Prompt: What lines in the data below mention the string "every"? Copy them out.

╭─ Record excerpts

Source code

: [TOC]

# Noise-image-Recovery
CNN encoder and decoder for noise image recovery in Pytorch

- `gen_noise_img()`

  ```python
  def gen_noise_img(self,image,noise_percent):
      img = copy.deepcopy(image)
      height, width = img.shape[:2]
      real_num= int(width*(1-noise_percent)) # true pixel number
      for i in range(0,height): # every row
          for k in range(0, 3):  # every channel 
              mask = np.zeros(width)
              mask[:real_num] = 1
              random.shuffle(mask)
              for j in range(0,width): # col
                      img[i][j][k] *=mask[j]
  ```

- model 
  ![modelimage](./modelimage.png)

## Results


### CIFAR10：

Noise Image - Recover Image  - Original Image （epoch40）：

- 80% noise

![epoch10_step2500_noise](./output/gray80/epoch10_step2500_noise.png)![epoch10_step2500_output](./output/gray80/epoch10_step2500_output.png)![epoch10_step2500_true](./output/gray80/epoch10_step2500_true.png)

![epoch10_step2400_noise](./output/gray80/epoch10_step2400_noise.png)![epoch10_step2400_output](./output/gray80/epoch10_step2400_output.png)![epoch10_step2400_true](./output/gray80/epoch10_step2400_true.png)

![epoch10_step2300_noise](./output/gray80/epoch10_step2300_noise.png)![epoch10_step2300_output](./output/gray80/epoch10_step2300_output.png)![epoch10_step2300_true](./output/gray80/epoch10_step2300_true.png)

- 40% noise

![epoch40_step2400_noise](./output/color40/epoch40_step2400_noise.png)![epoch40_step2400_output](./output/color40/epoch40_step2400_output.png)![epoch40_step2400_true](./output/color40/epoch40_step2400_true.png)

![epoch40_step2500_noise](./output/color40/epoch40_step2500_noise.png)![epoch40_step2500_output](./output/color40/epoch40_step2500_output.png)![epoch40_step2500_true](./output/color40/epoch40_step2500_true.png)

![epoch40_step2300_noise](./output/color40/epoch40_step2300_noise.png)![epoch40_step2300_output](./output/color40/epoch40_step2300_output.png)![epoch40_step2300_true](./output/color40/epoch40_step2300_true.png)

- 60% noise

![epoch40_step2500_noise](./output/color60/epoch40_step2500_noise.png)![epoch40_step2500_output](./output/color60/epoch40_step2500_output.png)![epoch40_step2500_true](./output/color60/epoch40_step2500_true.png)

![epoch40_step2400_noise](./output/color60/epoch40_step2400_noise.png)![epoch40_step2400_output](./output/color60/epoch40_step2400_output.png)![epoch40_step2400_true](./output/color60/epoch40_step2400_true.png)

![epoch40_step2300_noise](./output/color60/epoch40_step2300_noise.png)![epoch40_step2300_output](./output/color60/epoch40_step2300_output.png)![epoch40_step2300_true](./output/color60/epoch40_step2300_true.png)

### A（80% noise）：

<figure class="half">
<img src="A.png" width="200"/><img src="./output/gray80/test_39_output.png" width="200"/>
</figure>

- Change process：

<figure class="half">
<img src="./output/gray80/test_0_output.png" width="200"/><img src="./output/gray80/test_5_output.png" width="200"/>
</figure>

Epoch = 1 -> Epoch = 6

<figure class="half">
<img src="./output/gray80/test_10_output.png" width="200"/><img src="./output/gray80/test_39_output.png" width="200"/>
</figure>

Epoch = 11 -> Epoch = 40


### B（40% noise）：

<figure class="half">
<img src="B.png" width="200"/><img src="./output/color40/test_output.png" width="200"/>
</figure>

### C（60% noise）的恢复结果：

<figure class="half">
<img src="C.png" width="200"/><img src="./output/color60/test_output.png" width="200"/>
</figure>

╰─

Response to the exercise:
      for i in range(0,height): # every row
          for k in range(0, 3):  # every channel 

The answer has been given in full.